(Items listed in a dataset)
[Start of Attachment]
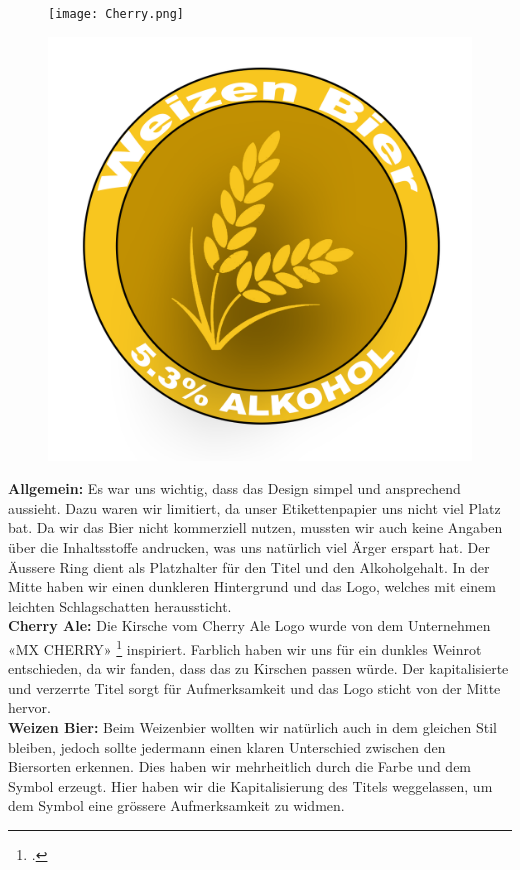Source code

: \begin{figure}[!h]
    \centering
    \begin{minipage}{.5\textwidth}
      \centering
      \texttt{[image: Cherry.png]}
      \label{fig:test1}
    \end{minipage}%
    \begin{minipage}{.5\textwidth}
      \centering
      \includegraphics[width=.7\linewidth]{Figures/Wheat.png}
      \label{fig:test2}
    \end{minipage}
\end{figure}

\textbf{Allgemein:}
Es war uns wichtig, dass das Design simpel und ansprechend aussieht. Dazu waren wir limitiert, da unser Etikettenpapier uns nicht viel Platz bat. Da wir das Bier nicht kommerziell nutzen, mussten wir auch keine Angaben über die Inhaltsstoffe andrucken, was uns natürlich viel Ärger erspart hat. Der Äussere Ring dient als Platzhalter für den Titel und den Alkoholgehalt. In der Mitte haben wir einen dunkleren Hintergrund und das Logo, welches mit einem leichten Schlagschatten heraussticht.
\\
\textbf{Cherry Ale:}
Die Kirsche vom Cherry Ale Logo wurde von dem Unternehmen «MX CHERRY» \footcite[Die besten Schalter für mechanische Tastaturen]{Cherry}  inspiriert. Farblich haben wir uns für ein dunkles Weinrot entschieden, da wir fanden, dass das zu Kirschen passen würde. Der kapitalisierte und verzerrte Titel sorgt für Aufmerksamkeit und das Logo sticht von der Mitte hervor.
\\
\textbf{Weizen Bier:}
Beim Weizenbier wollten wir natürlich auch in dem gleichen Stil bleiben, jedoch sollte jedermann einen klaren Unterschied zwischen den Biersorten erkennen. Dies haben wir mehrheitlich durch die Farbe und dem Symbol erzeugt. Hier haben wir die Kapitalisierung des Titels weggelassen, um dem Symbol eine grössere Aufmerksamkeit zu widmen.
[End of Attachment]
[Start of Attachment]
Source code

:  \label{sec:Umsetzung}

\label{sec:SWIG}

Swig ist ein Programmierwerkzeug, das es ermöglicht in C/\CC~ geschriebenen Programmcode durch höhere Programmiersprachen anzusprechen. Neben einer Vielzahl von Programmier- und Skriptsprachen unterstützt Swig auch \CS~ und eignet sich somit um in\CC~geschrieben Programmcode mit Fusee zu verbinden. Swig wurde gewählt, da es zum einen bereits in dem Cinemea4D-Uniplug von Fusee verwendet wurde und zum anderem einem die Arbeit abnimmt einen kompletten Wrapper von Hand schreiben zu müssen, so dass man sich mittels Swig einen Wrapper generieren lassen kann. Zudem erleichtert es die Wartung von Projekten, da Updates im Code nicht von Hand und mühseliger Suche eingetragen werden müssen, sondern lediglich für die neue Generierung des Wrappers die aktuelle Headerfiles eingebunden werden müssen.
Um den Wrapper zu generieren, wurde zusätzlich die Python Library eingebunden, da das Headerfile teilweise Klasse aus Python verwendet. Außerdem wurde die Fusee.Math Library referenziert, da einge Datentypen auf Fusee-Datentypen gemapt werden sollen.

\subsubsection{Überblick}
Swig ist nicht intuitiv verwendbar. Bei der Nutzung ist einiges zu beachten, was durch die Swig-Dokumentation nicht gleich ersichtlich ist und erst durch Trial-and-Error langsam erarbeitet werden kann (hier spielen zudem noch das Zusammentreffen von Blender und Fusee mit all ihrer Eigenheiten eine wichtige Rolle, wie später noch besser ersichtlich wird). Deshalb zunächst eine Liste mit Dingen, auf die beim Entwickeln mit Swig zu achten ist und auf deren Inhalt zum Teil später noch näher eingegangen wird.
[End of Attachment]
[Start of Attachment]
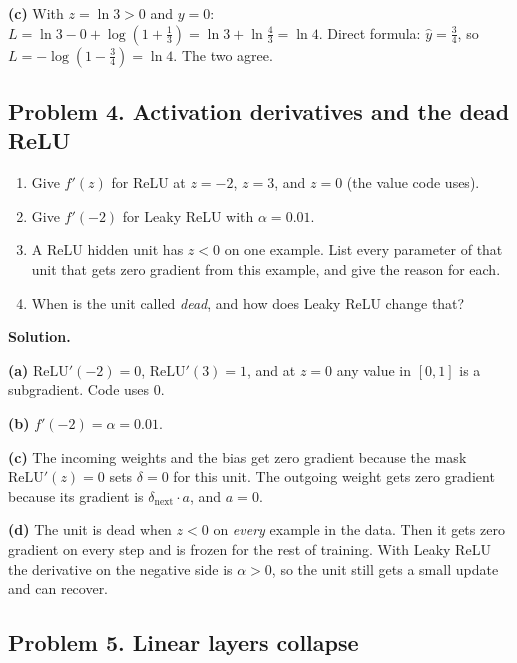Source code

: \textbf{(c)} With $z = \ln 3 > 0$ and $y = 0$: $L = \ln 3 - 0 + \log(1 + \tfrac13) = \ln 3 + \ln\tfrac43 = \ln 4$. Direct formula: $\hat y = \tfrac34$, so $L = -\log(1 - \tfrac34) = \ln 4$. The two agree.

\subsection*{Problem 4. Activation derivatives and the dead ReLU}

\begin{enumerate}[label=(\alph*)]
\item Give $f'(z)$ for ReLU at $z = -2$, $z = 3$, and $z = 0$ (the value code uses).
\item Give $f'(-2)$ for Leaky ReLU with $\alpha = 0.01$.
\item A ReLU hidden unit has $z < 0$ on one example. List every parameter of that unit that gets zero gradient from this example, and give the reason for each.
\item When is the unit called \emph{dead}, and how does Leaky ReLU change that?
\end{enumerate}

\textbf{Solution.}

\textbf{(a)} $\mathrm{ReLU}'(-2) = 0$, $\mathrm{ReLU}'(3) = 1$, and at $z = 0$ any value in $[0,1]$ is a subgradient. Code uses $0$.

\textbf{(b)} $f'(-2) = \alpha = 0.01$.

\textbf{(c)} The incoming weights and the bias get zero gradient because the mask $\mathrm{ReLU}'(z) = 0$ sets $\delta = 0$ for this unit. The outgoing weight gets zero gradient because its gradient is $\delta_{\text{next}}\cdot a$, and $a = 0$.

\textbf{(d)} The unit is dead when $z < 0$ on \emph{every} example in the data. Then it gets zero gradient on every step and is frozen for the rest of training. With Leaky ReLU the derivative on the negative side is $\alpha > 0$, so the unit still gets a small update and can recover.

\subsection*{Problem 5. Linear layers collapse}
[End of Attachment]
• **WHAT TO WORK ON**:
Wherever the string "example" appears in a line above, copy that line.

• **ANSWER SPACE**:
\item A ReLU hidden unit has $z < 0$ on one example. List every parameter of that unit that gets zero gradient from this example, and give the reason for each.
\textbf{(d)} The unit is dead when $z < 0$ on \emph{every} example in the data. Then it gets zero gradient on every step and is frozen for the rest of training. With Leaky ReLU the derivative on the negative side is $\alpha > 0$, so the unit still gets a small update and can recover.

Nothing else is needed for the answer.